*** Opening RECORDS FOR THIS TASK ***
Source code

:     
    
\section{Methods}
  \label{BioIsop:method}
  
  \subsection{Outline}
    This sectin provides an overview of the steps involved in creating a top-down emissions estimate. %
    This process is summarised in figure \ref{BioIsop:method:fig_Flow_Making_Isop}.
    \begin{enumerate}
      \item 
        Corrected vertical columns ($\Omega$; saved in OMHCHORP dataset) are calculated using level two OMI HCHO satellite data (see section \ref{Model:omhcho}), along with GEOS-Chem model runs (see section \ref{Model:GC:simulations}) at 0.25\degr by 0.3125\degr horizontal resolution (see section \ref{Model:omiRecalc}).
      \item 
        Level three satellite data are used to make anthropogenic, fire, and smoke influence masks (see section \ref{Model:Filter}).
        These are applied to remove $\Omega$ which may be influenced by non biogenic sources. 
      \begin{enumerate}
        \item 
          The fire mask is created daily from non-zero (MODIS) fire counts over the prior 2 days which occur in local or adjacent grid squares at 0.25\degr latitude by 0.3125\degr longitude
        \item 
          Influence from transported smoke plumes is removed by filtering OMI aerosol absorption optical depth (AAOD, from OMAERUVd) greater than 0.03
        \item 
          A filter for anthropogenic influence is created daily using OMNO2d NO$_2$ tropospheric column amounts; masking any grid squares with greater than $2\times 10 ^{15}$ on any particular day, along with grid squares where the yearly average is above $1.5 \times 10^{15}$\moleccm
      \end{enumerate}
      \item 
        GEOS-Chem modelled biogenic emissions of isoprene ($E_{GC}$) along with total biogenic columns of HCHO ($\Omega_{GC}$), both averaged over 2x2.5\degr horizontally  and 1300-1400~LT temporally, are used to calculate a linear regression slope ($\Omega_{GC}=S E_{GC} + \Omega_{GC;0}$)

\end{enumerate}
*** Closing RECORDS FOR THIS TASK ***
- WHAT YOU SHOULD DO:
Give the data again. Keep every line identical.

- WRITTEN RESPONSE:
Source code

:     
    
\section{Methods}
  \label{BioIsop:method}
  
  \subsection{Outline}
    This sectin provides an overview of the steps involved in creating a top-down emissions estimate. %
    This process is summarised in figure \ref{BioIsop:method:fig_Flow_Making_Isop}.
    \begin{enumerate}
      \item 
        Corrected vertical columns ($\Omega$; saved in OMHCHORP dataset) are calculated using level two OMI HCHO satellite data (see section \ref{Model:omhcho}), along with GEOS-Chem model runs (see section \ref{Model:GC:simulations}) at 0.25\degr by 0.3125\degr horizontal resolution (see section \ref{Model:omiRecalc}).
      \item 
        Level three satellite data are used to make anthropogenic, fire, and smoke influence masks (see section \ref{Model:Filter}).
        These are applied to remove $\Omega$ which may be influenced by non biogenic sources. 
      \begin{enumerate}
        \item 
          The fire mask is created daily from non-zero (MODIS) fire counts over the prior 2 days which occur in local or adjacent grid squares at 0.25\degr latitude by 0.3125\degr longitude
        \item 
          Influence from transported smoke plumes is removed by filtering OMI aerosol absorption optical depth (AAOD, from OMAERUVd) greater than 0.03
        \item 
          A filter for anthropogenic influence is created daily using OMNO2d NO$_2$ tropospheric column amounts; masking any grid squares with greater than $2\times 10 ^{15}$ on any particular day, along with grid squares where the yearly average is above $1.5 \times 10^{15}$\moleccm
      \end{enumerate}
      \item 
        GEOS-Chem modelled biogenic emissions of isoprene ($E_{GC}$) along with total biogenic columns of HCHO ($\Omega_{GC}$), both averaged over 2x2.5\degr horizontally  and 1300-1400~LT temporally, are used to calculate a linear regression slope ($\Omega_{GC}=S E_{GC} + \Omega_{GC;0}$)

\end{enumerate}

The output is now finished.